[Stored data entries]
# # # #

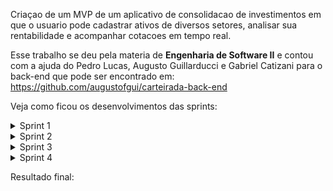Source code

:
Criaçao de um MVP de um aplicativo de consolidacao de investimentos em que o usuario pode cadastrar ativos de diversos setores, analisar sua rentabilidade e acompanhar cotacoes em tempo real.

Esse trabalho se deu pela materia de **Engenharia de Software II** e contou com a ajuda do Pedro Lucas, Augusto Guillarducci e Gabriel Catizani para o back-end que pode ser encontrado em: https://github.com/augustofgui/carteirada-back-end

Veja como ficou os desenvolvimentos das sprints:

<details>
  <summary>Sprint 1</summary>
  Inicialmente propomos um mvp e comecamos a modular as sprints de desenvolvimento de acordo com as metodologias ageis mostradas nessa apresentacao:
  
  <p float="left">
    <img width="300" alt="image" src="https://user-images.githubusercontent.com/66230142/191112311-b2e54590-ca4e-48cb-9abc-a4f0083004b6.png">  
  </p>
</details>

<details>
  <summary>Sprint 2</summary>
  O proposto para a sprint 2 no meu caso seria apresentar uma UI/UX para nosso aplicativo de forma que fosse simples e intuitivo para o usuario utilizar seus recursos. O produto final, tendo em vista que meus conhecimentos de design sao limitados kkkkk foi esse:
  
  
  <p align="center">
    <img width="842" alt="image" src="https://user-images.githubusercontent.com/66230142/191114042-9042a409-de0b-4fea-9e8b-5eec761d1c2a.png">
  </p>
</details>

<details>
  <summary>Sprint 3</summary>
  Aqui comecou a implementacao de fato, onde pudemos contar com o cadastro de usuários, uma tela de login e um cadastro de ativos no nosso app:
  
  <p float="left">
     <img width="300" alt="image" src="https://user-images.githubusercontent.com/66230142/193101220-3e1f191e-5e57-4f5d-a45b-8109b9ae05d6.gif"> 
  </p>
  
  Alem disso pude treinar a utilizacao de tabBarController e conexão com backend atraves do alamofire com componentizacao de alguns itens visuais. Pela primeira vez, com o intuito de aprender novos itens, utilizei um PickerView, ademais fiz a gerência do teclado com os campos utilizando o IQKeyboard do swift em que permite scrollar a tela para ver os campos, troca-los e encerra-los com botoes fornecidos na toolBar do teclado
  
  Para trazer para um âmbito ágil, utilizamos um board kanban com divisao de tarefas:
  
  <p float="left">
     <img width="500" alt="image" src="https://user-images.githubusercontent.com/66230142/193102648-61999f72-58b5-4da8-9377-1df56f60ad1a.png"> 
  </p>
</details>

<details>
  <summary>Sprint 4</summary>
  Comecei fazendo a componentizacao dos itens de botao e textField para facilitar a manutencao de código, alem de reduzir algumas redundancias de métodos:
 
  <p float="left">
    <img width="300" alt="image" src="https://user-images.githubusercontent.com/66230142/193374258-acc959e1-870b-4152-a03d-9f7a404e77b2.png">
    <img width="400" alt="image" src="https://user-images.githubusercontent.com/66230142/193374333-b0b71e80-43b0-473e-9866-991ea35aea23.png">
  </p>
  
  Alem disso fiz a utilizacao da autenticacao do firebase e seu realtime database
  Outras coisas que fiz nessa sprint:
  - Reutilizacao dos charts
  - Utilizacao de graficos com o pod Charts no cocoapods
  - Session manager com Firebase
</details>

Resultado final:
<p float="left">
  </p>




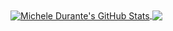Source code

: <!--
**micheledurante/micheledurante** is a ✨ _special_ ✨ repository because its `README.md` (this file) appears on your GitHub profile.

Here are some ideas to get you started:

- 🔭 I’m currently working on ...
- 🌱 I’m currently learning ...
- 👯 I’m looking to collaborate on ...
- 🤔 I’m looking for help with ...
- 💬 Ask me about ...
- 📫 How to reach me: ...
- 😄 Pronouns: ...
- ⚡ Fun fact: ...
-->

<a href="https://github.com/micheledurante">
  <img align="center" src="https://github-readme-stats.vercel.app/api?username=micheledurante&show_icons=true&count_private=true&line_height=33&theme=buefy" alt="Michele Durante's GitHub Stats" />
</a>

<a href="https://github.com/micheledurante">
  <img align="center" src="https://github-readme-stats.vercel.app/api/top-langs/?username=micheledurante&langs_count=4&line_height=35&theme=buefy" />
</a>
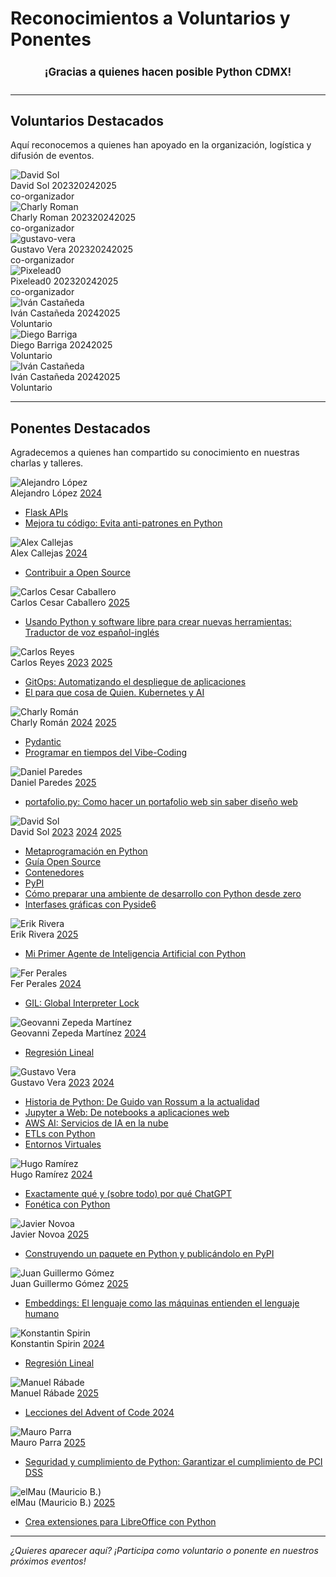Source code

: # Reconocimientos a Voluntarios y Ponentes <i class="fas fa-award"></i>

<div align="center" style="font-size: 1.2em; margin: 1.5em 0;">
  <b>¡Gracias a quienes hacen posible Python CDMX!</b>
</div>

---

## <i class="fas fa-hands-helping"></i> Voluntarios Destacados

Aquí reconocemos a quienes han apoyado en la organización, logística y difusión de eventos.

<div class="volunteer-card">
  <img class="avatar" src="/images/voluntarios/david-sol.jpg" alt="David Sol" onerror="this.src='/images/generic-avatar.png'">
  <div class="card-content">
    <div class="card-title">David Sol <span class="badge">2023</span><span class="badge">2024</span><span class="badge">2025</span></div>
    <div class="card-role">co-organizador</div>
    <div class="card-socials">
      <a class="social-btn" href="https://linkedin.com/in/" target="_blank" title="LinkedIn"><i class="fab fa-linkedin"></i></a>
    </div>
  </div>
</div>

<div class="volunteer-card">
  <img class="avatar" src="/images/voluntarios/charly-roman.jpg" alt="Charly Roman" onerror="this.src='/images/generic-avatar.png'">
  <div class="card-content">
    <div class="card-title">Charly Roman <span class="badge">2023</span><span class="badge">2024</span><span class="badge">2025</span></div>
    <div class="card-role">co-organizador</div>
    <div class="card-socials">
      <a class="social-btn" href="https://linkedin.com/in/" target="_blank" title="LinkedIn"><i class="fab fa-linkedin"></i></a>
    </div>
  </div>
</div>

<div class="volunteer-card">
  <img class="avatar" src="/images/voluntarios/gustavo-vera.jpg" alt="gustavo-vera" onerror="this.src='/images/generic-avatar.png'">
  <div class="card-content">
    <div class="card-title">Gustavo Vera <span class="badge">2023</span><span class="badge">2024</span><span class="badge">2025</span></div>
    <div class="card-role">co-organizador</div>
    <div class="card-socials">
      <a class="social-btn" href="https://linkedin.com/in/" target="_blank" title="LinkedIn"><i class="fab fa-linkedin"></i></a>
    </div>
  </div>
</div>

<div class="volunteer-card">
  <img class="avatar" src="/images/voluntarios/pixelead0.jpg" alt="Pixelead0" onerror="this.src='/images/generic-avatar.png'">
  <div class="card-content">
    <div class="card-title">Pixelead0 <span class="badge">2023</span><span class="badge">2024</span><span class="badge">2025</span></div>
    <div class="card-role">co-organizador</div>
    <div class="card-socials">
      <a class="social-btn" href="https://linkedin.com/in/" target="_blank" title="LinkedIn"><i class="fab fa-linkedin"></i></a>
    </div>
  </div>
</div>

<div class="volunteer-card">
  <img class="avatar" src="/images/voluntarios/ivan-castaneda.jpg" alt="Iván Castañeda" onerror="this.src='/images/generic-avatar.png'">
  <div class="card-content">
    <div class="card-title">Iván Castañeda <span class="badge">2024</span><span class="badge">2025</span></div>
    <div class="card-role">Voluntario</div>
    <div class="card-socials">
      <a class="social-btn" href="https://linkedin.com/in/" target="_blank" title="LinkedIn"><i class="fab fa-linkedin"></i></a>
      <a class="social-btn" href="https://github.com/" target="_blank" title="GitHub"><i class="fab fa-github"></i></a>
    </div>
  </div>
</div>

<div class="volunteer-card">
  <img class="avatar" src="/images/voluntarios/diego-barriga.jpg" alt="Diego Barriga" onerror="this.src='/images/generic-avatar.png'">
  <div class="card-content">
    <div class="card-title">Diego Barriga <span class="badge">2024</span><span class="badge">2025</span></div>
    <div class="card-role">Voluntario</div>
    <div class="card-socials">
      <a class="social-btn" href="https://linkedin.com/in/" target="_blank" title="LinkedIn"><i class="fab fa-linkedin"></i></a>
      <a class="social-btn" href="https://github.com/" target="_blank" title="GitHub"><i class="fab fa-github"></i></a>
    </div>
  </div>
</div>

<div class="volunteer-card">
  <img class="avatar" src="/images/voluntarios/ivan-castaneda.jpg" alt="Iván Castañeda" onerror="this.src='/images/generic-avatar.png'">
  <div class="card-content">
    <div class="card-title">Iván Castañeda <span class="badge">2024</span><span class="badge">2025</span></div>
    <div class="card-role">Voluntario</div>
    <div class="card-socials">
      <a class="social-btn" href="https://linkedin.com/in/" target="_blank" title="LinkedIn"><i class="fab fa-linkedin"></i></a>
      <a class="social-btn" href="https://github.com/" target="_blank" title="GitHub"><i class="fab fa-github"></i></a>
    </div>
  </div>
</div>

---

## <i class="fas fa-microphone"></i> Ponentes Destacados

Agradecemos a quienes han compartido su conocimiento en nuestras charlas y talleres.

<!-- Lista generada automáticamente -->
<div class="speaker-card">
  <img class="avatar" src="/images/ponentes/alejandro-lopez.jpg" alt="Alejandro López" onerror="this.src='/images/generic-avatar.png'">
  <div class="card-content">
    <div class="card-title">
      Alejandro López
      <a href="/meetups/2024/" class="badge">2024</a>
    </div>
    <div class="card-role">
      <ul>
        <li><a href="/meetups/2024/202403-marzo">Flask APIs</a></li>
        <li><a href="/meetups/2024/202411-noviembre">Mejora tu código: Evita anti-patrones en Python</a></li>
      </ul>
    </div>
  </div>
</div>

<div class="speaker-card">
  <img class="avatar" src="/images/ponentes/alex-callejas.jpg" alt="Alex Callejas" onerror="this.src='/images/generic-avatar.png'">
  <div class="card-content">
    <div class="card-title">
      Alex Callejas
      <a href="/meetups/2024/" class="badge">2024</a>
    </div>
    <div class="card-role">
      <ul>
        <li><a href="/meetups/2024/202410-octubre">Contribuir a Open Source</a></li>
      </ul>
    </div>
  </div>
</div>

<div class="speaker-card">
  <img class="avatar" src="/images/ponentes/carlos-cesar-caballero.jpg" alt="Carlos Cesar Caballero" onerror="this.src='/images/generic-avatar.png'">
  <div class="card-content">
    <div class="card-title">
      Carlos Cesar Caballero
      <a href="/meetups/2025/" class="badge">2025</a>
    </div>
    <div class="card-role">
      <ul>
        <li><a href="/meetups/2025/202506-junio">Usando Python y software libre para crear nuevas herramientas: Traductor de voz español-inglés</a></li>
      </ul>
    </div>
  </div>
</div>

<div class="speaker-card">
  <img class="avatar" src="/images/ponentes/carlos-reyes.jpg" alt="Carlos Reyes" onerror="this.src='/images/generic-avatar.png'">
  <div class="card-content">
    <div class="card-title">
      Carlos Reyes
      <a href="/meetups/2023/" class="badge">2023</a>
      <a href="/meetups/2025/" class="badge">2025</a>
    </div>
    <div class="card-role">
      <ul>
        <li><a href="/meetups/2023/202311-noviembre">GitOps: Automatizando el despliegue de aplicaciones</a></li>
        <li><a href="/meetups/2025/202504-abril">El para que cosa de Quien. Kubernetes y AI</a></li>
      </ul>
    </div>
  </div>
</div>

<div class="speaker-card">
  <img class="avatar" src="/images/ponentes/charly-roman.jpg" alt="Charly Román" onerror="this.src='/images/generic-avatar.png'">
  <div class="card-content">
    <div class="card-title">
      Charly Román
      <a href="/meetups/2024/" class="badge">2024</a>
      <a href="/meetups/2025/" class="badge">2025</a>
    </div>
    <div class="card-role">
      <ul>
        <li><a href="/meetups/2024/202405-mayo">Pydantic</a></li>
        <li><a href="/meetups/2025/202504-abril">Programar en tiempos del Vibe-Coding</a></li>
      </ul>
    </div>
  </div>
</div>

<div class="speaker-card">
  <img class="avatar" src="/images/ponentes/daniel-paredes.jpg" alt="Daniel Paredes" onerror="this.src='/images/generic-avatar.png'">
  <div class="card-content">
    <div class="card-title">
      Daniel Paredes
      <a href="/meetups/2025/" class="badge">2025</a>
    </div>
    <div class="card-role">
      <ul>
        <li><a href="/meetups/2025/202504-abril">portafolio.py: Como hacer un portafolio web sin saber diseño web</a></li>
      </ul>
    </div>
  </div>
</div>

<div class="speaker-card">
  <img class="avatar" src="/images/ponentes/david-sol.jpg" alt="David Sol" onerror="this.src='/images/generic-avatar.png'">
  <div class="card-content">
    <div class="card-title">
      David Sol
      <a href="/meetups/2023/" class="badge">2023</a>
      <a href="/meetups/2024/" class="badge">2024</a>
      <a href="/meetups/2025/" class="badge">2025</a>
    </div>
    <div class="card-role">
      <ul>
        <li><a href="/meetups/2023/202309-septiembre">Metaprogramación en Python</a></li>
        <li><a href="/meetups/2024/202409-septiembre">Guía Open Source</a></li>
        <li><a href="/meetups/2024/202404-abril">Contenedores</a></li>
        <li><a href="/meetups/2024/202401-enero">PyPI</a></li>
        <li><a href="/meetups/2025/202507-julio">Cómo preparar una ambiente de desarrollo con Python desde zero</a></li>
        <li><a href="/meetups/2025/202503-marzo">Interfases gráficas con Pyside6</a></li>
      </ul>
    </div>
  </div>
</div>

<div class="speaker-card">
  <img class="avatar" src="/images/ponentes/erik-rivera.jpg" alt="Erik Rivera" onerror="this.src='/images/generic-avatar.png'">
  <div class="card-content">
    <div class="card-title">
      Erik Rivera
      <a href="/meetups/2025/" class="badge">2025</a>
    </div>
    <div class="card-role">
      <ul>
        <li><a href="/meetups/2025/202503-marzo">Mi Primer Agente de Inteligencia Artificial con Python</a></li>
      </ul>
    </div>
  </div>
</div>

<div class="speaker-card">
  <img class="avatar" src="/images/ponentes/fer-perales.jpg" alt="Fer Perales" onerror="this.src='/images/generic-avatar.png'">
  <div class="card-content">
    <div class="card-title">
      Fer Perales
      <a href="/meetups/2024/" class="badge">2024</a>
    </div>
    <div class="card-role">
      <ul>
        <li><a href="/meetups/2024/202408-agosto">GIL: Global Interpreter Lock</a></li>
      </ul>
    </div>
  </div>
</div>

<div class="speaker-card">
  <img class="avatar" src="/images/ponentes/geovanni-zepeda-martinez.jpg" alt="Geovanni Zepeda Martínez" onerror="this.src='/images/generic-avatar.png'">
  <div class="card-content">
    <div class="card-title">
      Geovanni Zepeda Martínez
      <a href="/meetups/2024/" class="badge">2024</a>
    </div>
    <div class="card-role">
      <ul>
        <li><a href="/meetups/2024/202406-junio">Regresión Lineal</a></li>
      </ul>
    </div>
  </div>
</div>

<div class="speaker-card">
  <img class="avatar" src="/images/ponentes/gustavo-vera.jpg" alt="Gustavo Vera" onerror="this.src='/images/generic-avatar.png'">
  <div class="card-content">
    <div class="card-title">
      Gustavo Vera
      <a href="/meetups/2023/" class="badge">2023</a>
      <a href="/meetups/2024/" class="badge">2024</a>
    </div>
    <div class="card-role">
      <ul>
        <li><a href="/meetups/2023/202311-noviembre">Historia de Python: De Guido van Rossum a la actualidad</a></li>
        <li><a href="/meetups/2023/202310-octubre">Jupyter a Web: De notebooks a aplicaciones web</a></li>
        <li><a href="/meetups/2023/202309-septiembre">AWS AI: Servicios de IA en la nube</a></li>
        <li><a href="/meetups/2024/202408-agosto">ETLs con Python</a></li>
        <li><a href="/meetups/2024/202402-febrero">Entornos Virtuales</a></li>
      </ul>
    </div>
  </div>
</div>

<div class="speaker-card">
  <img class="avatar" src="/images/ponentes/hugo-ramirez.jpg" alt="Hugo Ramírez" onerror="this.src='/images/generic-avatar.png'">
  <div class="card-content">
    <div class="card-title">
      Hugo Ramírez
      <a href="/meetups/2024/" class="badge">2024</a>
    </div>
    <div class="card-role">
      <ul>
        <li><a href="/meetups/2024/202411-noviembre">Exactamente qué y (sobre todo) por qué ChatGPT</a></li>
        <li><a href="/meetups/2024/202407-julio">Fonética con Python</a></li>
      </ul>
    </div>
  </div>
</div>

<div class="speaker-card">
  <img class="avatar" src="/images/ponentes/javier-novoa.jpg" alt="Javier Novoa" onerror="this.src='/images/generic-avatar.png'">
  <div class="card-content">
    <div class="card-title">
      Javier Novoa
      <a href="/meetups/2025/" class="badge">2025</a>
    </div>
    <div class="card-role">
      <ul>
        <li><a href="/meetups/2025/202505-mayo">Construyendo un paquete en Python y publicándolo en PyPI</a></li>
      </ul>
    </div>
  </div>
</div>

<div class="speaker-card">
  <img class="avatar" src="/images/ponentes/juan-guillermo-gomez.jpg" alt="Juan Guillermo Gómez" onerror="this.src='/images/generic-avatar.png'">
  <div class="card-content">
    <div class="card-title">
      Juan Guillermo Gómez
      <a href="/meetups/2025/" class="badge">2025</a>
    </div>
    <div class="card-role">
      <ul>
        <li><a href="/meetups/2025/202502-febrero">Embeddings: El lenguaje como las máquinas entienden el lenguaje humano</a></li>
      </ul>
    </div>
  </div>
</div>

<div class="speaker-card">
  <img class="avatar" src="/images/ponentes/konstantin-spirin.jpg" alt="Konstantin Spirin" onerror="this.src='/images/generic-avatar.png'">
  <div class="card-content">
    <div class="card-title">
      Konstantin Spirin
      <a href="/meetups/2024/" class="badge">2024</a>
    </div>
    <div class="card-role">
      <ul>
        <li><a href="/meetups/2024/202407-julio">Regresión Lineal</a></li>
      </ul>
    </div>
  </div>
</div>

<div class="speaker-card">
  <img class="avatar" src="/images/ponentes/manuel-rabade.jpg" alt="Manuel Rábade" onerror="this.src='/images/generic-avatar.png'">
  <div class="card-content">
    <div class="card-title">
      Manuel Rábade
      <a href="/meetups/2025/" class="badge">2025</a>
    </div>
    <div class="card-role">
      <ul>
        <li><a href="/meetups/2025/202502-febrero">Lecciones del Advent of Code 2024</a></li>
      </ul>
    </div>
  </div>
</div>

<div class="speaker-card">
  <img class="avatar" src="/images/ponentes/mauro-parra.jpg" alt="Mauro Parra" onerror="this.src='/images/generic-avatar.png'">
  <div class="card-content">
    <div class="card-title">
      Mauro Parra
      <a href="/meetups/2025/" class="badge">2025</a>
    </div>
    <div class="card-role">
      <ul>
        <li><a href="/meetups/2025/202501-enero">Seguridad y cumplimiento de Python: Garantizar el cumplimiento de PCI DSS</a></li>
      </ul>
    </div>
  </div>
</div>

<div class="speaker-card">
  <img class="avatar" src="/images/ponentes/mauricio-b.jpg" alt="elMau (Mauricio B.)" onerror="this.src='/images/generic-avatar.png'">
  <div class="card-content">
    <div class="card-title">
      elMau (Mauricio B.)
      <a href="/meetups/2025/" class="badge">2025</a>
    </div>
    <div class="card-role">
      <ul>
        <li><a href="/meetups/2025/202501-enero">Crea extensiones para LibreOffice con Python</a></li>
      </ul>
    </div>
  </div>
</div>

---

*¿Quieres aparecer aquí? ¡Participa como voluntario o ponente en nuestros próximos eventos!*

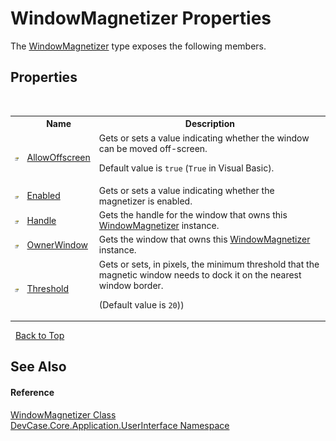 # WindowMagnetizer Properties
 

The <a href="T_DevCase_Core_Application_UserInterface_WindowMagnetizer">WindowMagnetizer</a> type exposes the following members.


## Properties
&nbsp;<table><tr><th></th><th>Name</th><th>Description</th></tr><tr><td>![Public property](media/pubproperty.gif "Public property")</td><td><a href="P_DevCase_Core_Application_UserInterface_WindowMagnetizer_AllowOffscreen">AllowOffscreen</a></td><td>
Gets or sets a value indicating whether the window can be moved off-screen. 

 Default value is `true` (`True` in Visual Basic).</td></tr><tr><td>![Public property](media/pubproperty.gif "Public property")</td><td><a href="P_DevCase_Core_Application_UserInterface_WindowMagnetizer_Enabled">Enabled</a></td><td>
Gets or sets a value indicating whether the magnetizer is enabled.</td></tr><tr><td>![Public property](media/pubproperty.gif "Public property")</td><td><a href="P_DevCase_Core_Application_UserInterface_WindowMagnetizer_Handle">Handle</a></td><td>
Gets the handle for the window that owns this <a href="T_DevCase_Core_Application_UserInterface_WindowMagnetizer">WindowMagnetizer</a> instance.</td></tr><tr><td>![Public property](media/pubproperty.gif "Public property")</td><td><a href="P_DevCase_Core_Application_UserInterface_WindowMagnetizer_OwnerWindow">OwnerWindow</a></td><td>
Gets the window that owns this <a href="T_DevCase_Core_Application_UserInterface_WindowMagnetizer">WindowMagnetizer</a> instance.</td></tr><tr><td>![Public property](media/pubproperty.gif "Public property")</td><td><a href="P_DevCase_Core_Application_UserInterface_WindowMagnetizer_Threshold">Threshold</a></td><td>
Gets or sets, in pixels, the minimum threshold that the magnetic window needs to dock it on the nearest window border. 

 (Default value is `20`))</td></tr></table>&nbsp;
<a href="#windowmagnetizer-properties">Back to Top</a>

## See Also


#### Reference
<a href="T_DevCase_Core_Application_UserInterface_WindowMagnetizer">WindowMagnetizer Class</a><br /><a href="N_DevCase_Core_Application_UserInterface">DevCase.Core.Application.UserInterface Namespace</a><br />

# # # #

§ **EXERCISE PROMPT**
Exactly as written, restate the lines above from the opening line through the one holding "<summary>Sprint 2</summary>", omitting the pictures.

§ **YOUR SOLUTION**
Source code

:
Criaçao de um MVP de um aplicativo de consolidacao de investimentos em que o usuario pode cadastrar ativos de diversos setores, analisar sua rentabilidade e acompanhar cotacoes em tempo real.

Esse trabalho se deu pela materia de **Engenharia de Software II** e contou com a ajuda do Pedro Lucas, Augusto Guillarducci e Gabriel Catizani para o back-end que pode ser encontrado em: https://github.com/augustofgui/carteirada-back-end

Veja como ficou os desenvolvimentos das sprints:

<details>
  <summary>Sprint 1</summary>
  Inicialmente propomos um mvp e comecamos a modular as sprints de desenvolvimento de acordo com as metodologias ageis mostradas nessa apresentacao:
  
  <p float="left">
    <img width="300" alt="image" src="https://user-images.githubusercontent.com/66230142/191112311-b2e54590-ca4e-48cb-9abc-a4f0083004b6.png">  
  </p>
</details>

<details>
  <summary>Sprint 2</summary>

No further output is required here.